Correlation Between Tyson Foods and Under Armour
Can any of the company-specific risk be diversified away by investing in both Tyson Foods and Under Armour at the same time? Although using a correlation coefficient on its own may not help to predict future stock returns, this module helps to understand the diversifiable risk of combining Tyson Foods and Under Armour into the same portfolio, which is an essential part of the fundamental portfolio management process.
By analyzing existing cross correlation between Tyson Foods and Under Armour, you can compare the effects of market volatilities on Tyson Foods and Under Armour and check how they will diversify away market risk if combined in the same portfolio for a given time horizon. You can also utilize pair trading strategies of matching a long position in Tyson Foods with a short position of Under Armour. Check out your portfolio center. Please also check ongoing floating volatility patterns of Tyson Foods and Under Armour.

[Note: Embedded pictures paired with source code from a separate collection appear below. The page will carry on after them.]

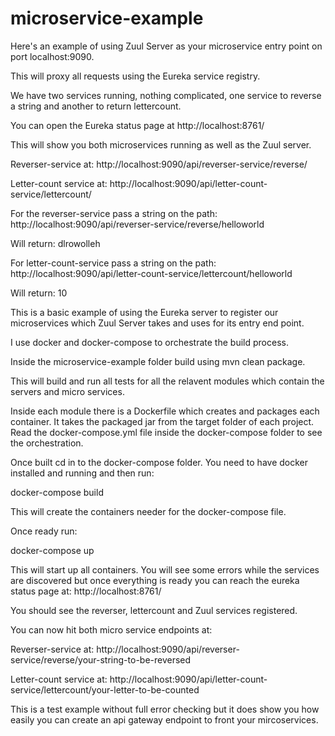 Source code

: # microservice-example

Here's an example of using Zuul Server as your microservice entry point on port localhost:9090.

This will proxy all requests using the Eureka service registry.

We have two services running, nothing complicated, one service to reverse a string and another to return lettercount.

You can open the Eureka status page at http://localhost:8761/

This will show you both microservices running as well as the Zuul server.

Reverser-service at:
http://localhost:9090/api/reverser-service/reverse/

Letter-count service at:
http://localhost:9090/api/letter-count-service/lettercount/

For the reverser-service pass a string on the path:
http://localhost:9090/api/reverser-service/reverse/helloworld

Will return:
dlrowolleh

For letter-count-service pass a string on the path:
http://localhost:9090/api/letter-count-service/lettercount/helloworld

Will return:
10

This is a basic example of using the Eureka server to register our microservices which Zuul Server takes and uses for its entry end point.

I use docker and docker-compose to orchestrate the build process.  

Inside the microservice-example folder build using mvn clean package.

This will build and run all tests for all the relavent modules which contain the servers and micro services.

Inside each module there is a Dockerfile which creates and packages each container.  It takes the packaged jar from the target folder 
of each project.  Read the docker-compose.yml file inside the docker-compose folder to see the orchestration.

Once built cd in to the docker-compose folder.  You need to have docker installed and running and then run:

docker-compose build

This will create the containers needer for the docker-compose file.

Once ready run:

docker-compose up

This will start up all containers.  You will see some errors while the services are discovered but once everything is ready
you can reach the eureka status page at:
http://localhost:8761/

You should see the reverser, lettercount and Zuul services registered.

You can now hit both micro service endpoints at:

Reverser-service at:
http://localhost:9090/api/reverser-service/reverse/your-string-to-be-reversed

Letter-count service at:
http://localhost:9090/api/letter-count-service/lettercount/your-letter-to-be-counted

This is a test example without full error checking but it does show you how easily you can create an api gateway endpoint to front your mircoservices.
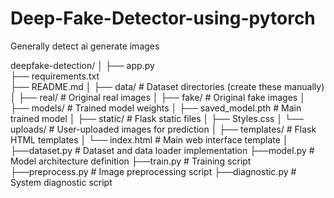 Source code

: # Deep-Fake-Detector-using-pytorch
Generally detect ai generate images

deepfake-detection/
│
├── app.py                
├── requirements.txt        
├── README.md
│
├── data/                   # Dataset directories (create these manually)
│   ├── real/               # Original real images
│   ├── fake/               # Original fake images
│
├── models/                 # Trained model weights
│   ├── saved_model.pth     # Main trained model
│
├── static/     # Flask static files
│   ├── Styles.css
│   └── uploads/ # User-uploaded images for prediction
│
├── templates/              # Flask HTML templates
│   └── index.html          # Main web interface template
│
├──dataset.py          # Dataset and data loader implementation
├──model.py            # Model architecture definition
├──train.py            # Training script
├──preprocess.py       # Image preprocessing script
├──diagnostic.py       # System diagnostic script
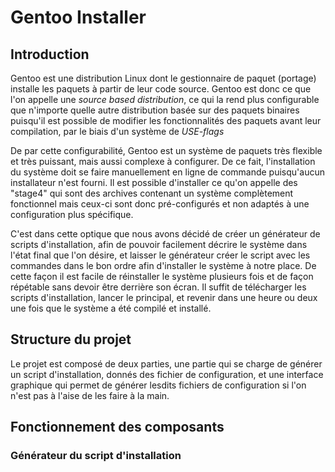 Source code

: # Gentoo Installer

## Introduction

Gentoo est une distribution Linux dont le gestionnaire de paquet (portage) installe les paquets à partir de leur code source. Gentoo est donc ce que l'on appelle une *source based distribution*, ce qui la rend plus configurable que n'importe quelle autre distribution basée sur des paquets binaires puisqu'il est possible de modifier les fonctionnalités des paquets avant leur compilation, par le biais d'un système de *USE-flags*

De par cette configurabilité, Gentoo est un système de paquets très flexible et très puissant, mais aussi complexe à configurer. De ce fait, l'installation du système doit se faire manuellement en ligne de commande puisqu'aucun installateur n'est fourni. Il est possible d'installer ce qu'on appelle des "stage4" qui sont des archives contenant un système complètement fonctionnel mais ceux-ci sont donc pré-configurés et non adaptés à une configuration plus spécifique.

C'est dans cette optique que nous avons décidé de créer un générateur de scripts d'installation, afin de pouvoir facilement décrire le système dans l'état final que l'on désire, et laisser le générateur créer le script avec les commandes dans le bon ordre afin d'installer le système à notre place. De cette façon il est facile de réinstaller le système plusieurs fois et de façon répétable sans devoir être derrière son écran. Il suffit de télécharger les scripts d'installation, lancer le principal, et revenir dans une heure ou deux une fois que le système a été compilé et installé.

## Structure du projet

Le projet est composé de deux parties, une partie qui se charge de générer un script d'installation, donnés des fichier de configuration, et une interface graphique qui permet de générer lesdits fichiers de configuration si l'on n'est pas à l'aise de les faire à la main.

## Fonctionnement des composants

### Générateur du script d'installation

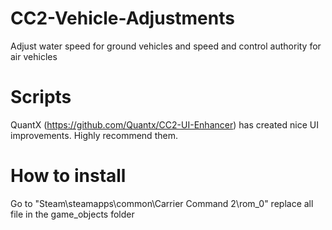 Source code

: # CC2-Vehicle-Adjustments
Adjust water speed for ground vehicles and speed and control authority for air vehicles

# Scripts
QuantX (https://github.com/Quantx/CC2-UI-Enhancer) has created nice UI improvements.
Highly recommend them.

# How to install
Go to "Steam\steamapps\common\Carrier Command 2\rom_0"
replace all file in the game_objects folder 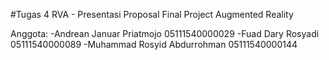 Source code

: #Tugas 4 RVA - Presentasi Proposal Final Project Augmented Reality

Anggota: 
-Andrean Januar Priatmojo		05111540000029
-Fuad Dary Rosyadi				05111540000089
-Muhammad Rosyid Abdurrohman	05111540000144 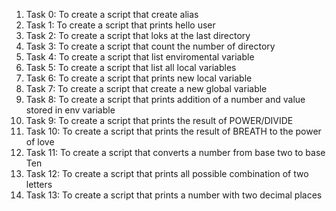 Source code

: 1. Task 0: To create a script that create alias
2. Task 1: To create a script that prints hello user
3. Task 2: To create a script that loks at the last directory
4. Task 3: To  create a script that count the number of directory
5. Task 4: To create a script that list enviromental variable
6. Task 5: To create a script that list all local variables
7. Task 6: To create a script that prints new local variable
8. Task 7: To create a script that create a new global variable
9. Task 8: To create a script that prints addition of a number and value stored in env variable
10. Task 9: To create a script that prints the result of POWER/DIVIDE
11. Task 10: To create a script that prints the result of BREATH to the power of love
12. Task 11: To create a script that converts a number from base two to base Ten
13. Task 12: To create a script that prints all possible combination of two letters
14. Task 13: To create a script that prints a number with two decimal places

Diversification Opportunities for Tyson Foods and Under Armour
-0.75 | Correlation Coefficient |
Pay attention - limited upside
The 3 months correlation between Tyson and Under is -0.75. Overlapping area represents the amount of risk that can be diversified away by holding Tyson Foods and Under Armour in the same portfolio, assuming nothing else is changed. The correlation between historical prices or returns on Under Armour and Tyson Foods is a relative statistical measure of the degree to which these equity instruments tend to move together. The correlation coefficient measures the extent to which returns on Tyson Foods are associated (or correlated) with Under Armour. Values of the correlation coefficient range from -1 to +1, where. The correlation of zero (0) is possible when the price movement of Under Armour has no effect on the direction of Tyson Foods i.e., Tyson Foods and Under Armour go up and down completely randomly.

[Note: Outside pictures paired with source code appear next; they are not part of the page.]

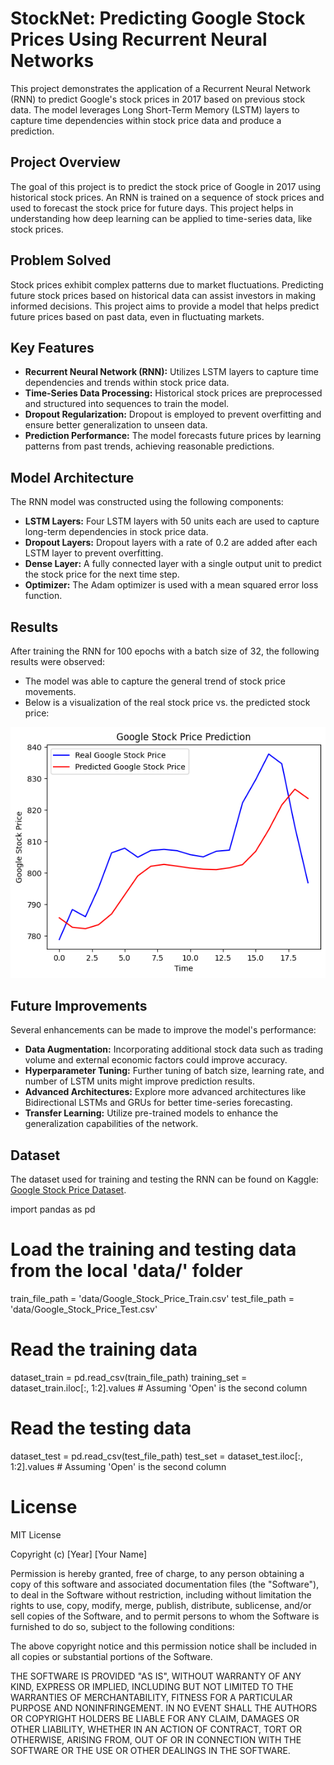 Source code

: # StockNet: Predicting Google Stock Prices Using Recurrent Neural Networks

This project demonstrates the application of a Recurrent Neural Network (RNN) to predict Google's stock prices in 2017 based on previous stock data. The model leverages Long Short-Term Memory (LSTM) layers to capture time dependencies within stock price data and produce a prediction.

## Project Overview

The goal of this project is to predict the stock price of Google in 2017 using historical stock prices. An RNN is trained on a sequence of stock prices and used to forecast the stock price for future days. This project helps in understanding how deep learning can be applied to time-series data, like stock prices.

## Problem Solved

Stock prices exhibit complex patterns due to market fluctuations. Predicting future stock prices based on historical data can assist investors in making informed decisions. This project aims to provide a model that helps predict future prices based on past data, even in fluctuating markets.

## Key Features

- **Recurrent Neural Network (RNN):** Utilizes LSTM layers to capture time dependencies and trends within stock price data.
- **Time-Series Data Processing:** Historical stock prices are preprocessed and structured into sequences to train the model.
- **Dropout Regularization:** Dropout is employed to prevent overfitting and ensure better generalization to unseen data.
- **Prediction Performance:** The model forecasts future prices by learning patterns from past trends, achieving reasonable predictions.

## Model Architecture

The RNN model was constructed using the following components:
- **LSTM Layers:** Four LSTM layers with 50 units each are used to capture long-term dependencies in stock price data.
- **Dropout Layers:** Dropout layers with a rate of 0.2 are added after each LSTM layer to prevent overfitting.
- **Dense Layer:** A fully connected layer with a single output unit to predict the stock price for the next time step.
- **Optimizer:** The Adam optimizer is used with a mean squared error loss function.

## Results

After training the RNN for 100 epochs with a batch size of 32, the following results were observed:
- The model was able to capture the general trend of stock price movements.
- Below is a visualization of the real stock price vs. the predicted stock price:

![Stock Price Prediction](results/predicted_stock_price_vs_actual_stock_price.png)

## Future Improvements

Several enhancements can be made to improve the model's performance:
- **Data Augmentation:** Incorporating additional stock data such as trading volume and external economic factors could improve accuracy.
- **Hyperparameter Tuning:** Further tuning of batch size, learning rate, and number of LSTM units might improve prediction results.
- **Advanced Architectures:** Explore more advanced architectures like Bidirectional LSTMs and GRUs for better time-series forecasting.
- **Transfer Learning:** Utilize pre-trained models to enhance the generalization capabilities of the network.

## Dataset

The dataset used for training and testing the RNN can be found on Kaggle: [Google Stock Price Dataset](https://www.kaggle.com/muhammadqasim/google-stock-price-data).

import pandas as pd

# Load the training and testing data from the local 'data/' folder
train_file_path = 'data/Google_Stock_Price_Train.csv'
test_file_path = 'data/Google_Stock_Price_Test.csv'

# Read the training data
dataset_train = pd.read_csv(train_file_path)
training_set = dataset_train.iloc[:, 1:2].values  # Assuming 'Open' is the second column

# Read the testing data
dataset_test = pd.read_csv(test_file_path)
test_set = dataset_test.iloc[:, 1:2].values  # Assuming 'Open' is the second column

# License

MIT License

Copyright (c) [Year] [Your Name]

Permission is hereby granted, free of charge, to any person obtaining a copy
of this software and associated documentation files (the "Software"), to deal
in the Software without restriction, including without limitation the rights
to use, copy, modify, merge, publish, distribute, sublicense, and/or sell
copies of the Software, and to permit persons to whom the Software is
furnished to do so, subject to the following conditions:

The above copyright notice and this permission notice shall be included in all
copies or substantial portions of the Software.

THE SOFTWARE IS PROVIDED "AS IS", WITHOUT WARRANTY OF ANY KIND, EXPRESS OR
IMPLIED, INCLUDING BUT NOT LIMITED TO THE WARRANTIES OF MERCHANTABILITY,
FITNESS FOR A PARTICULAR PURPOSE AND NONINFRINGEMENT. IN NO EVENT SHALL THE
AUTHORS OR COPYRIGHT HOLDERS BE LIABLE FOR ANY CLAIM, DAMAGES OR OTHER
LIABILITY, WHETHER IN AN ACTION OF CONTRACT, TORT OR OTHERWISE, ARISING FROM,
OUT OF OR IN CONNECTION WITH THE SOFTWARE OR THE USE OR OTHER DEALINGS IN THE
SOFTWARE.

Pair Corralation between Tyson Foods and Under Armour
Assuming the 90 days trading horizon Tyson Foods is expected to under-perform the Under Armour. In addition to that, Tyson Foods is 1.11 times more volatile than Under Armour. It trades about -0.16 of its total potential returns per unit of risk. Under Armour is currently generating about 0.14 per unit of volatility. If you would invest 3,108 in Under Armour on April 24, 2025 and sell it today you would earn a total of 400.00 from holding Under Armour or generate 12.87% return on investment over 90 days.

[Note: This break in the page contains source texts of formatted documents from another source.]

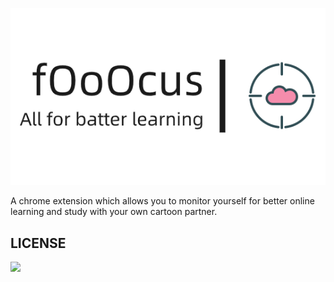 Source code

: <p align="center">
  <img src="img/introductionIcon.png">
</p>
<p>A chrome extension which allows you to monitor yourself for better online learning and study with your own cartoon partner.</p>

## LICENSE
<a href="LICENSE">
    <img src="https://img.shields.io/badge/License-MIT-yellow.svg">
</a> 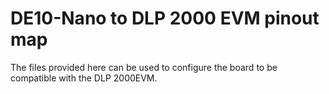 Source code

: # DE10-Nano to DLP 2000 EVM pinout map
The files provided here can be used to configure the board to be compatible with the DLP 2000EVM.

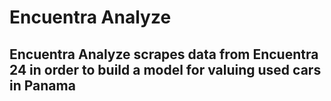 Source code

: # Encuentra Analyze
## Encuentra Analyze scrapes data from Encuentra 24 in order to build a model for valuing used cars in Panama
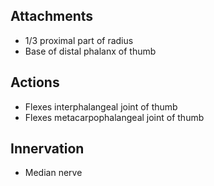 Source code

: ## Attachments
- 1/3 proximal part of radius
- Base of distal phalanx of thumb
## Actions 
- Flexes interphalangeal joint of thumb
- Flexes metacarpophalangeal joint of thumb
## Innervation 
- Median nerve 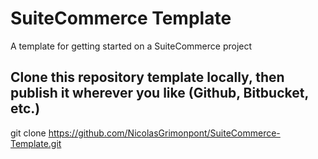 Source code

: # SuiteCommerce Template
A template for getting started on a SuiteCommerce project

## Clone this repository template locally, then publish it wherever you like (Github, Bitbucket, etc.)
  git clone https://github.com/NicolasGrimonpont/SuiteCommerce-Template.git

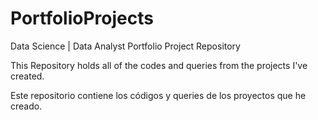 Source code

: # PortfolioProjects


Data Science | Data Analyst  Portfolio Project Repository


This Repository holds all of the codes and queries from the projects I've created.


Este repositorio contiene los códigos y queries de los proyectos que he creado.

Time Period | 3 Months [change] |
Direction | Moves Against |
Strength | Weak |
Accuracy | 100.0% |
Values | Daily Returns |
Tyson Foods vs. Under Armour
Performance |
Timeline |
Tyson Foods |
Under Armour |
Tyson Foods and Under Armour Volatility Contrast
Predicted Return Density |
Returns |
Pair Trading with Tyson Foods and Under Armour
The main advantage of trading using opposite Tyson Foods and Under Armour positions is that it hedges away some unsystematic risk. Because of two separate transactions, even if Tyson Foods position performs unexpectedly, Under Armour can make up some of the losses. Pair trading also minimizes risk from directional movements in the market. For example, if an entire industry or sector drops because of unexpected headlines, the short position in Under Armour will offset losses from the drop in Under Armour's long position.Tyson Foods vs. UnitedHealth Group Incorporated | Tyson Foods vs. Datadog, | Tyson Foods vs. Hospital Mater Dei | Tyson Foods vs. Public Storage |
Under Armour vs. Tyson Foods | Under Armour vs. Verizon Communications | Under Armour vs. Ameriprise Financial | Under Armour vs. Jefferies Financial Group |
Check out your portfolio center.Note that this page's information should be used as a complementary analysis to find the right mix of equity instruments to add to your existing portfolios or create a brand new portfolio. You can also try the Portfolio Backtesting module to avoid under-diversification and over-optimization by backtesting your portfolios.